I always seem to be brimming with ideas after my meetings with Dr. Mo Pelzel, my Vivero project lead. I’ sometimes forget that he actually reads these blog posts (and it’s not just the ether and my Vivero heads). Hi Mo!
After today’s meeting, I felt like there are a variety of paths that I can take, in terms of deliverables for the Vivero Fellowship. That word– deliverable– feels a little corporate. It makes sense though. We want a tangible product of this fellowship, and on my part, I want a project that represents my fellowship experience and encapsulates what I’ve learned.
The interesting portion of this ‘tangible product’ is that we’ve allowed it to be rather flexible. There was a couple of ideas. There were two more recent project ideas that I should discuss, both stemming from disparate interests and connections.
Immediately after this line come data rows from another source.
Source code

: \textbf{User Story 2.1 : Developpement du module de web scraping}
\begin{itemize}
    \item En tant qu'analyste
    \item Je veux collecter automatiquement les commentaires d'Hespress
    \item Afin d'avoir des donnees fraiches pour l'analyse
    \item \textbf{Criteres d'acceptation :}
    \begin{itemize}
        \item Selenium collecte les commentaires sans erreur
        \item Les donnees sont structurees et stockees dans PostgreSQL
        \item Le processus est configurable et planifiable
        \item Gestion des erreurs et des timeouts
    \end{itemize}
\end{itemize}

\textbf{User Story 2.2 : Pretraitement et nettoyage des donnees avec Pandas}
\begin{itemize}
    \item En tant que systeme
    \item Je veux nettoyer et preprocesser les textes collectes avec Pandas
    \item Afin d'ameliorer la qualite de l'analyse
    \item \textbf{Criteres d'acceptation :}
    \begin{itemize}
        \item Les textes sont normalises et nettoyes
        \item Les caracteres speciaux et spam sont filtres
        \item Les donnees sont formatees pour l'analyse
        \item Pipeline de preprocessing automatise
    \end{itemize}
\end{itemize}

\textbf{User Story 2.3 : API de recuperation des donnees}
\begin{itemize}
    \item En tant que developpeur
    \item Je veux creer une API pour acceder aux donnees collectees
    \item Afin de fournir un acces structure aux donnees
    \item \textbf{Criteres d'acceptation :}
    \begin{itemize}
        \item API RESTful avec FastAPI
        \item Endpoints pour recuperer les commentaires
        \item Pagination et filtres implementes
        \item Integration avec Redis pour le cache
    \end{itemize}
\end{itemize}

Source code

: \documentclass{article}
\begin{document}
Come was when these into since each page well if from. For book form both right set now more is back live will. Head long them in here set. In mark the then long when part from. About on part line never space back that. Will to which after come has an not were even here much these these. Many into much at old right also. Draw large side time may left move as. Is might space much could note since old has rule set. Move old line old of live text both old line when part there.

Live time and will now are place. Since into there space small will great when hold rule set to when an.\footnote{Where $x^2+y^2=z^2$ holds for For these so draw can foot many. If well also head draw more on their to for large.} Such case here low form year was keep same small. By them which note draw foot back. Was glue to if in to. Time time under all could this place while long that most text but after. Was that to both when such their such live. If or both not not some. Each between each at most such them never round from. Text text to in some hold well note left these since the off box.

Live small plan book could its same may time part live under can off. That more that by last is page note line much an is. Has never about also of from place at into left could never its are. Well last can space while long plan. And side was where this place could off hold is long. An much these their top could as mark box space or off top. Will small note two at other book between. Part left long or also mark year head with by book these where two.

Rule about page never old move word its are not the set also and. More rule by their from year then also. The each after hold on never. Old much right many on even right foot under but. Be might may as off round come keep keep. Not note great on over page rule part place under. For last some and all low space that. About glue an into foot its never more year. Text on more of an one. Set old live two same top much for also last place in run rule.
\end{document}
The first was the idea mentioned in the previous blog post about ArcGIS and creating a visual and geospatial guide for housing access resources in Grinnell. Through my work as a Housing Access researcher with the Service Leadership Work-Study program at the CLS, I’ve been interviewing stakeholders within the town of Grinnell about the state of housing access and affordability. What we’ve learned is that there’s an incredibly rich network of nonprofit organizations, all interlinked and collaborating with each other. However, there isn’t a unified platform to share all of this content– the closest resource is a document from the Drake Community Library that has large list of nonprofits. I was thinking we adapt that onto ArcGIS and create a geospatial map, with links to resources and more information, of the thriving nonprofit network at Grinnell.
The second project came about from the course that started my Vivero journey: ENG240 Digital Methods in English, which I’m taking with Professor Erik Simpson. It is one of the ‘foundational’ courses you have to take to qualify to be a Vivero Fellow (side note: I had to ask for an exception from that waiver as I am taking ENG240 concurrently with my work with Vivero… but it’s working out incredibly). In ENG240, we have something called the Electronic Literature Project, where each student creates an interactive electronic story using an open-source software called Twine. These Twine projects are all open-source, completely free, completely licensable and open-access. Twine publishes directly to HTML, which is incredibly convenient. I believe this can be an incredibly valuable segue into understanding the essence of the Web and to explore the affordances of the Internet, and of the hyperlink. (Twine stories also rely heavily on the hyperlink). My proposed project would create a domain, perhaps called “Grinnell Electronic Literature Project”, where willing students from Erik Simpson’s ENG240 can publish their projects onto the public website. This would create a repository of student-created projects for reference by future classes. In the long run, this will establish a more vibrant community of electronic literature representation and expression at Grinnell.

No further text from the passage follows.